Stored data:

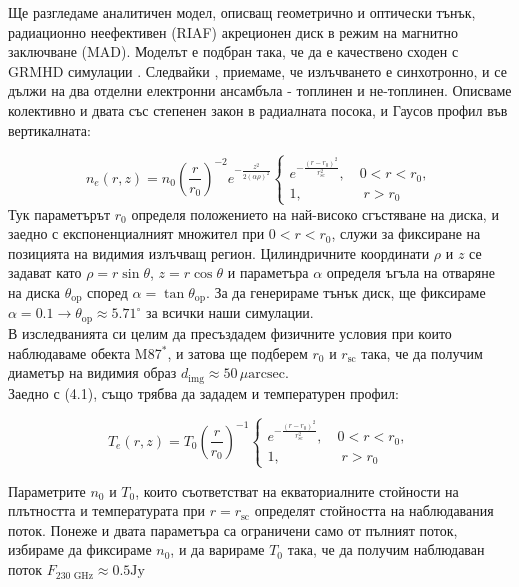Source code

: \documentclass[12pt]{article}
\numberwithin{equation}{section}
\numberwithin{figure}{section}
\begin{document}
	Ще разгледаме аналитичен модел, описващ геометрично и оптически тънък, радиационно неефективен (RIAF) акреционен диск в режим на магнитно заключване (MAD). Моделът е подбран така, че да е качествено сходен с GRMHD симулации \cite{Yuan2003}. Следвайки \cite{Broderick2021}, \cite{Gold2020} приемаме, че излъчването е синхотронно, и се дължи на два отделни електронни ансамбъла - топлинен и не-топлинен. Описваме колективно и двата със степенен закон в радиалната посока, и Гаусов профил във вертикалната:
	
	\begin{equation}
		n_e(r,z) = n_0\left(\frac{r}{r_0}\right)^{-2}e^{-\frac{z^2}{2(\alpha\rho)^2}}
		\begin{cases}
			e^{-\frac{(r-r_0)^2}{r^2_{\text{sc}}}},\quad 0 < r < r_0,\\
			1,\,\,\qquad\qquad r>r_0
		\end{cases}
	\end{equation}
	Тук параметърът $r_0$ определя положението на най-високо сгъстяване на диска, и заедно с експоненциалният множител при $0 < r < r_0$, служи за фиксиране на позицията на видимия излъчващ регион. Цилиндричните координати $\rho$ и $z$ се задават като $\rho = r\sin\theta$, $z = r\cos\theta$ и параметъра $\alpha$ определя ъгъла на отваряне на диска $\theta_{\text{op}}$ според $\alpha = \tan\theta_\text{op}$. За да генерираме тънък диск, ще фиксираме $\alpha = 0.1 \rightarrow \theta_{\text{op}}\approx 5.71^\circ$ за всички наши симулации.\\
	В изследванията си целим да пресъздадем физичните условия при които наблюдаваме обекта M87$^*$, и затова ще подберем $r_0$ и $r_\text{sc}$ така, че да получим диаметър на видимия образ $d_\text{img}\approx 50\, \mu\text{arcsec}$.\\
	
	Заедно с (4.1), също трябва да зададем и температурен профил:
	
	\begin{equation}
		T_e(r,z) = T_0\left(\frac{r}{r_0}\right)^{-1}
		\begin{cases}
			e^{-\frac{(r-r_0)^2}{r^2_{\text{sc}}}},\quad 0 < r < r_0,\\
			1,\,\,\qquad\qquad r>r_0
		\end{cases}
	\end{equation}
	
	Параметрите $n_0$ и $T_0$, които съответстват на екваториалните стойности на плътността и температурата при $r = r_\text{sc}$ определят стойността на наблюдавания поток. Понеже и двата параметъра са ограничени само от пълният поток, избираме да фиксираме $n_0$, и да варираме $T_0$ така, че да получим наблюдаван поток $F_{\text{230 GHz}} \approx 0.5 \text{Jy}$\\
	
\end{document}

> **EXERCISE DESCRIPTION**
Looking at the records above, count the lines where the word "left" appears. State only the number.

> **RESULT OF THE TASK**
2